Zemmour fragilise Le Pen
Le responsable de ce chamboulement n’est autre qu’Eric Zemmour qui ne cesse de monter dans les sondages, l’un d’eux l’ayant même placé cette semaine pour la première fois au second tour avec 17 à 18% des intentions de vote, derrière Emmanuel Macron (24 à 27%).
Selon Frédéric Dabi, directeur du pôle opinion de l’Ifop, Marine Le Pen apparaît désormais «relativement fragilisée» par la candidature d’Eric Zemmour, qu’il présente comme «un poison lent qui infuse dans une partie de l’électorat du Rassemblement national qui avait déjà des doutes sur la candidate du RN après sa campagne au second tour en 2017», quand elle avait raté son débat face à Emmanuel Macron.
«Eric Zemmour apparaît comme un homme qui n’est pas du sérail, qui n’appartient pas à la classe politique et qui incarne assez bien le dégagisme. Il en joue, il en surjoue et en rejoue encore», estime Pascal Perrineau, pour qui l’entrée en scène du polémiste n’est pas sans rappeler certains aspects de la candidature hors parti du président sortant en 2017.
«Cela peut se dégonfler. Mais pour l’instant, en deux semaines, quel changement de perspective et quel désordre!", s’exclame le politologue.
Ticket plus accessible
Résultat: sous l’effet Zemmour, le ticket d’entrée au second tour devient plus accessible: «Avec une offre électorale morcelée, il baisse automatiquement», constate Frédéric Dabi qui rappelle que Jean-Marie Le Pen avait accédé au second tour le 21 avril 2002 avec 16,8% des suffrages.
Cette baisse du ticket pourrait-elle profiter à d’autres candidats qu’Eric Zemmour?
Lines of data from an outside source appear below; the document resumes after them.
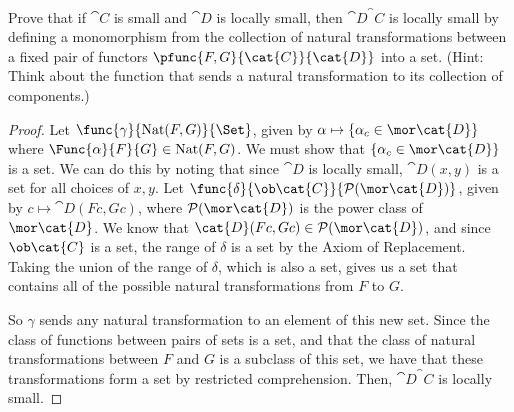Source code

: \documentclass[main.tex]{subfiles}
\begin{document}
\paragraph{}
\begin{exercise}
	Prove that if $\cat{C}$ is small and $\cat{D}$ is locally small, then
	$\cat{D}^\cat{C}$ is locally small by defining a monomorphism from the
	collection of natural transformations between a fixed pair of functors
	$\pfunc{F,G}{\cat{C}}{\cat{D}}$ into a set. (Hint: Think about the function
	that sends a natural transformation to its collection of components.)
\end{exercise}

\begin{proof}
	Let $\func{\gamma}{\text{Nat}(F,G)}{\Set}$, given by
	$\alpha\mapsto\{\alpha_c\in\mor\cat{D}\}$ where
	$\Func{\alpha}{F}{G}\in\text{Nat}(F,G)$. We must show that
	$\{\alpha_c\in\mor\cat{D}\}$ is a set. We can do this by noting that since
	$\cat{D}$ is locally small, $\cat{D}(x,y)$ is a set for all choices of
	$x,y$. Let $\func{\delta}{\ob\cat{C}}{\mathcal{P}(\mor\cat{D})}$, given by
	$c\mapsto\cat{D}(Fc,Gc)$, where $\mathcal{P}(\mor\cat{D})$ is the power
	class of $\mor\cat{D}$. We know that
	$\cat{D}(Fc,Gc)\in\mathcal{P}(\mor\cat{D})$, and since $\ob\cat{C}$ is a
	set, the range of $\delta$ is a set by the Axiom of Replacement. Taking the
	union of the range of $\delta$, which is also a set, gives us a set that
	contains all of the possible natural transformations from $F$ to $G$.

	So $\gamma$ sends any natural transformation to an element of this new set.
	Since the class of functions between pairs of sets is a set, and that the
	class of natural transformations between $F$ and $G$ is a subclass of this
	set, we have that these transformations form a set by restricted
	comprehension. Then, $\cat{D}^\cat{C}$ is locally small.
\end{proof}
\end{document}
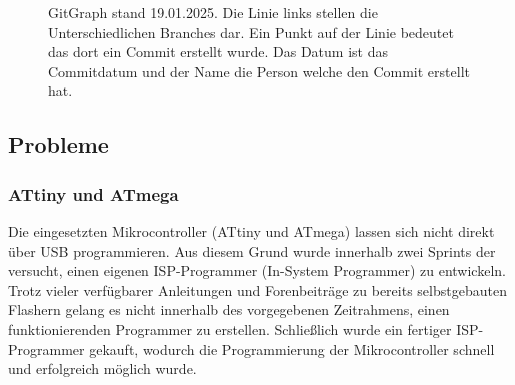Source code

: \begin{figure}[H]
    \centering    
    \caption{GitGraph stand 19.01.2025. Die Linie links stellen die Unterschiedlichen Branches dar. Ein Punkt auf der Linie bedeutet das dort ein Commit erstellt wurde. Das Datum ist das Commitdatum und der Name die Person welche den Commit erstellt hat.}
    \label{gitgraph}
\end{figure}

\subsection{Probleme}
\subsubsection{ATtiny und ATmega}
Die eingesetzten Mikrocontroller (ATtiny und ATmega) lassen sich nicht direkt über USB programmieren. Aus diesem Grund wurde innerhalb zwei Sprints der versucht, einen eigenen ISP-Programmer (In-System Programmer) zu entwickeln. Trotz vieler verfügbarer Anleitungen und Forenbeiträge zu bereits selbstgebauten Flashern gelang es nicht innerhalb des vorgegebenen Zeitrahmens, einen funktionierenden Programmer zu erstellen. Schließlich wurde ein fertiger ISP-Programmer gekauft, wodurch die Programmierung der Mikrocontroller schnell und erfolgreich möglich wurde.

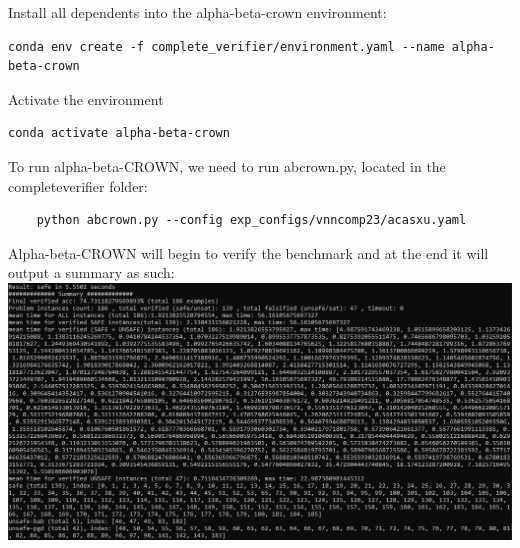 \documentclass{article}
\begin{document}
Install all dependents into the alpha-beta-crown environment:
\begin{verbatim}conda env create -f complete_verifier/environment.yaml --name alpha-beta-crown\end{verbatim}

Activate the environment
\begin{verbatim}conda activate alpha-beta-crown\end{verbatim}
To run alpha-beta-CROWN, we need to run abcrown.py, located in the complete\textunderscore verifier folder:
\begin{verbatim}
    python abcrown.py --config exp_configs/vnncomp23/acasxu.yaml
\end{verbatim}
Alpha-beta-CROWN will begin to verify the benchmark and at the end it will output a summary as such:\newline
\includegraphics[scale=0.6]{alphabeta.jpg}
\end{document}
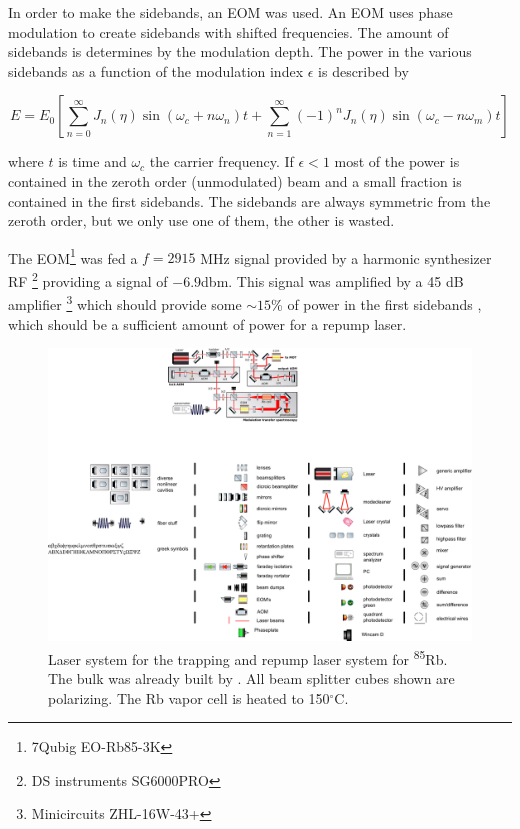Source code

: In order to make the sidebands, an EOM was used. An EOM uses phase modulation to create sidebands with shifted frequencies. The amount of sidebands is determines by the modulation depth. The power in the various sidebands as a function of the modulation index $\epsilon$ is described by \cite{McCarron2008}

\begin{equation}
    E = E_0 \left[
        \sum_{n=0}^{\infty} J_n(\eta)\sin{(\omega_c+n\omega_n)t}+
        \sum_{n=1}^{\infty} (-1)^n J_n(\eta) \sin{(\omega_c-n\omega_m)t}
    \right]
\end{equation}

where $t$ is time and $\omega_c$ the carrier frequency. If $\epsilon <1$ most of the power is contained in the zeroth order (unmodulated) beam and a small fraction is contained in the first sidebands. The sidebands are always symmetric from the zeroth order, but we only use one of them, the other is wasted. 

The EOM\footnote{7Qubig EO-Rb85-3K} was fed a $f = 2915$ MHz signal provided by a harmonic synthesizer RF \footnote{DS instruments SG6000PRO} providing a signal of $-6.9$dbm. This signal was amplified by a 45 dB amplifier \footnote{Minicircuits ZHL-16W-43+} which should provide some $\sim 15$\% of power in the first sidebands \cite{Rens2014}, which should be a sufficient amount of power for a repump laser. 

\begin{figure}
    \centering
    \includegraphics[width=\linewidth]{figures/RbLaserSetup.pdf}
    \caption{Laser system for the trapping and repump laser system for \textsuperscript{85}Rb. The bulk was already built by \cite{Reijnders2010}. All beam splitter cubes shown are polarizing. The Rb vapor cell is heated to 150${^{\circ}}$C.}
    \label{fig:RbLaserSetup}
\end{figure}

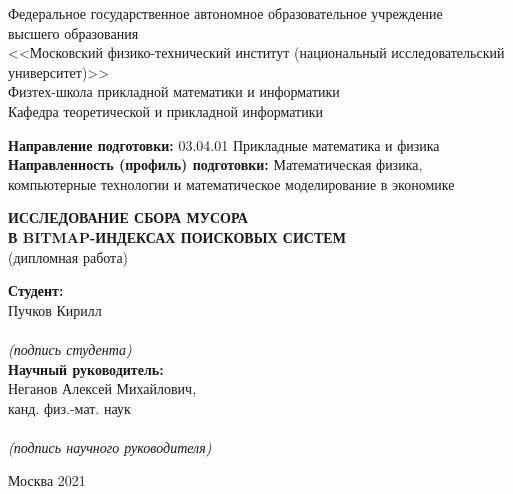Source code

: \begin{center}
    Федеральное государственное автономное образовательное учреждение\\ 
    высшего образования\\
    <<Московский физико-технический институт (национальный исследовательский университет)>>\\
    Физтех-школа прикладной математики и информатики\\
    Кафедра теоретической и прикладной информатики\\
\end{center}

\vspace{2mm}

\begin{flushleft}
\textbf{Направление подготовки:} 03.04.01 Прикладные математика и физика\\
\textbf{Направленность (профиль) подготовки:} Математическая физика,\\компьютерные технологии и математическое моделирование в экономике\\
\end{flushleft}

\vspace{24mm}

\begin{center}
    \large{\textbf{ ИССЛЕДОВАНИЕ СБОРА МУСОРА\\В BITMAP-ИНДЕКСАХ ПОИСКОВЫХ СИСТЕМ}}\\
    (дипломная работа)\\
\end{center}

\vspace{20mm}

\hspace{90mm}
\begin{minipage}{0.4\textwidth}
\begin{flushleft}
\textbf{Студент:}\\Пучков Кирилл\\
\vspace{4mm}
\hrulefill\\
{\centering\scriptsize\textit{(подпись студента)}\\}
\textbf{Научный руководитель:}\\Неганов Алексей Михайлович,\\канд. физ.-мат. наук\\
\vspace{4mm}
\hrulefill\\
{\centering\scriptsize\textit{(подпись научного руководителя)}\\}
\end{flushleft}
\end{minipage}

\vspace*{\fill}

\begin{center}
Москва 2021
\end{center}

\thispagestyle{empty}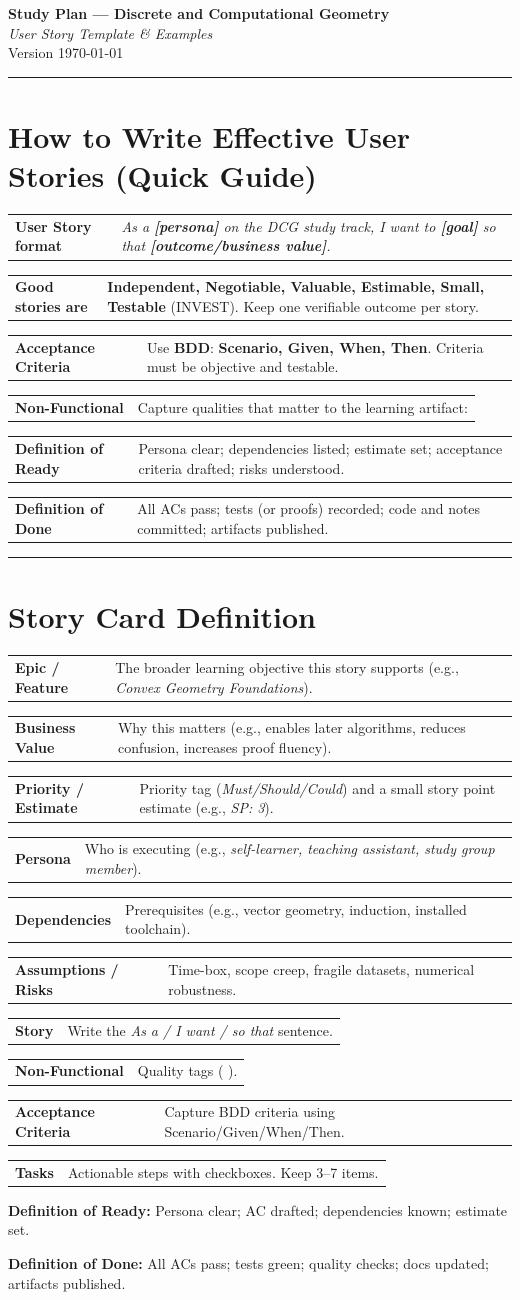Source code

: \documentclass[11pt,a4paper]{article}
\makeatletter
\newcommand{\FieldRow}[2]{%
  \noindent\begin{tabularx}{\linewidth}{@{}>{\bfseries}l X@{}}#1 & #2\\\end{tabularx}%
}
\newcommand{\CardDivider}{\par\noindent\color{CardBorder}\rule{\linewidth}{0.4pt}\par\noindent\color{black}}
\newcommand{\DefinitionLine}[2]{%
  {\footnotesize\color{Muted}\textbf{#1:} #2}%
}
\makeatother
\begin{document}
\begin{center}
  {\huge \bfseries Study Plan — Discrete and Computational Geometry}\\[0.25em]
  {\large \itshape User Story Template \& Examples}\\[0.5em]
  \normalsize Version \today
\end{center}

\CardDivider

\section*{How to Write Effective User Stories (Quick Guide)}
\begin{StoryCardBox}
\FieldRow{User Story format}{\emph{As a \textbf{[persona]} on the DCG study track, I want to \textbf{[goal]} so that \textbf{[outcome/business value]}.}}
\FieldRow{Good stories are}{\textbf{Independent, Negotiable, Valuable, Estimable, Small, Testable} (INVEST). Keep one verifiable outcome per story.}
\FieldRow{Acceptance Criteria}{Use \textbf{BDD}: \textbf{Scenario, Given, When, Then}. Criteria must be objective and testable.}
\FieldRow{Non-Functional}{Capture qualities that matter to the learning artifact: \nfchip{Rigor} \nfchip{Reproducibility} \nfchip{Clarity} \nfchip{Performance}}
\FieldRow{Definition of Ready}{Persona clear; dependencies listed; estimate set; acceptance criteria drafted; risks understood.}
\FieldRow{Definition of Done}{All ACs pass; tests (or proofs) recorded; code and notes committed; artifacts published.}
\end{StoryCardBox}

\CardDivider

\section*{Story Card Definition}
\begin{StoryCardBox}
\FieldRow{Epic / Feature}{The broader learning objective this story supports (e.g., \emph{Convex Geometry Foundations}).}
\FieldRow{Business Value}{Why this matters (e.g., enables later algorithms, reduces confusion, increases proof fluency).}
\FieldRow{Priority / Estimate}{Priority tag (\emph{Must/Should/Could}) and a small story point estimate (e.g., \emph{SP: 3}).}
\FieldRow{Persona}{Who is executing (e.g., \emph{self-learner, teaching assistant, study group member}).}
\FieldRow{Dependencies}{Prerequisites (e.g., vector geometry, induction, installed toolchain).}
\FieldRow{Assumptions / Risks}{Time-box, scope creep, fragile datasets, numerical robustness.}
\FieldRow{Story}{Write the \emph{As a / I want / so that} sentence.}
\FieldRow{Non-Functional}{Quality tags (\nfchip{Rigor} \nfchip{Reproducibility} \nfchip{Clarity} \nfchip{Accessibility} \nfchip{Privacy}).}
\FieldRow{Acceptance Criteria}{Capture BDD criteria using Scenario/Given/When/Then.}
\FieldRow{Tasks}{Actionable steps with checkboxes. Keep 3--7 items.}
\DefinitionLine{Definition of Ready}{Persona clear; AC drafted; dependencies known; estimate set.}\par
\DefinitionLine{Definition of Done}{All ACs pass; tests green; quality checks; docs updated; artifacts published.}
\end{StoryCardBox}
\end{document}
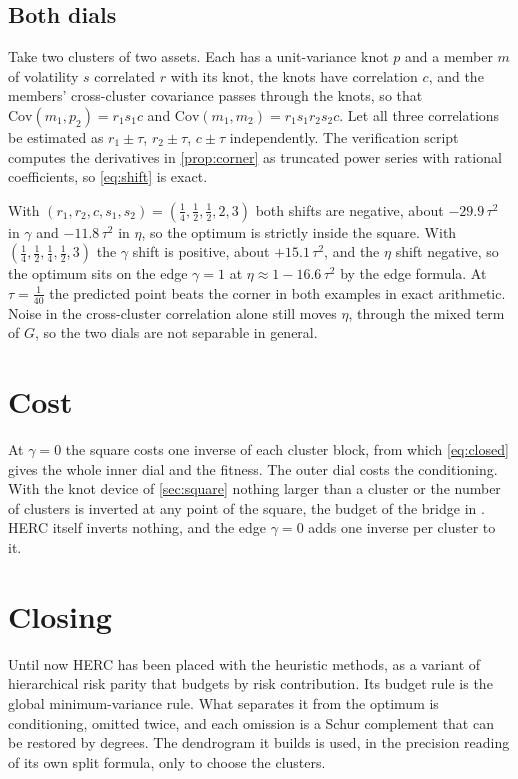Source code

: \documentclass[11pt]{article}
\begin{document}
\subsection{Both dials}

Take two clusters of two assets. Each has a unit-variance knot $p$ and a
member $m$ of volatility $s$ correlated $r$ with its knot, the knots have
correlation $c$, and the members' cross-cluster covariance passes through
the knots, so that $\mathrm{Cov}(m_1,p_2)=r_1s_1c$ and
$\mathrm{Cov}(m_1,m_2)=r_1s_1r_2s_2c$. Let all three correlations be
estimated as $r_1\pm\tau$, $r_2\pm\tau$, $c\pm\tau$ independently. The
verification script computes the derivatives in \cref{prop:corner} as
truncated power series with rational coefficients, so \eqref{eq:shift} is
exact.

With $(r_1,r_2,c,s_1,s_2)=(\tfrac14,\tfrac12,\tfrac12,2,3)$ both shifts
are negative, about $-29.9\,\tau^2$ in $\gamma$ and $-11.8\,\tau^2$ in
$\eta$, so the optimum is strictly inside the square. With
$(\tfrac14,\tfrac12,\tfrac14,\tfrac12,3)$ the $\gamma$ shift is positive,
about $+15.1\,\tau^2$, and the $\eta$ shift negative, so the optimum sits
on the edge $\gamma=1$ at $\eta\approx1-16.6\,\tau^2$ by the edge formula.
At $\tau=\tfrac1{40}$ the predicted point beats the corner in both
examples in exact arithmetic. Noise in the cross-cluster correlation alone
still moves $\eta$, through the mixed term of $G$, so the two dials are not
separable in general.

\section{Cost}

At $\gamma=0$ the square costs one inverse of each cluster block, from
which \eqref{eq:closed} gives the whole inner dial and the fitness. The
outer dial costs the conditioning. With the knot device of
\cref{sec:square} nothing larger than a cluster or the number of clusters
is inverted at any point of the square, the budget of the bridge in
\cite{cotton2026nco}. HERC itself inverts nothing, and the edge $\gamma=0$
adds one inverse per cluster to it.

\section{Closing}

Until now HERC has been placed with the heuristic methods, as a variant of
hierarchical risk parity that budgets by risk contribution. Its budget rule
is the global minimum-variance rule. What separates it from the optimum is
conditioning, omitted twice, and each omission is a Schur complement that
can be restored by degrees. The dendrogram it builds is used, in the
precision reading of its own split formula, only to choose the clusters.
\end{document}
Comme la droite ne désignera son candidat que début décembre, il est difficile de tirer des conclusions pour l’instant, mais les sondages placent Xavier Bertrand en embuscade derrière Marine Le Pen et Eric Zemmour.
Pour Pascal Perrineau, rien n’est donc joué y compris au second tour: «Des sondages montrent que Xavier Bertrand pourrait battre Emmanuel Macron s’il accède au second tour», souligne-t-il.
Les militants ne désigneront pourtant leur candidat que le 4 décembre parmi Xavier Bertrand, s’il accepte de s’y soumettre, Valérie Pécresse, Michel Barnier ou encore Éric Ciotti. «LR n’a pas perdu, mais attendre le 4 décembre, ça ne peut que renforcer une certaine fébrilité du peuple de droite qui ne veut ni de Zemmour ni de Le Pen», explique Frédéric Dabi.
Quant à la gauche, dont les nombreux candidats ne décollent pas pour l’instant dans les sondages, elle court le risque de connaître un «troisième 21 avril», en étant éliminée du second tour comme en 2017 et en 2002, prévient Frédéric Dabi. «On n’a jamais eu un bloc de gauche aussi faible autour de 25-27%.»
Pour Pascal Perrineau, elle est même «en miettes». «Aucun leader n’arrive à exister. On a l’impression qu’en quelques semaines, la gauche a utilisé toutes les stratégies possibles, mais rien ne marche», observe-t-il.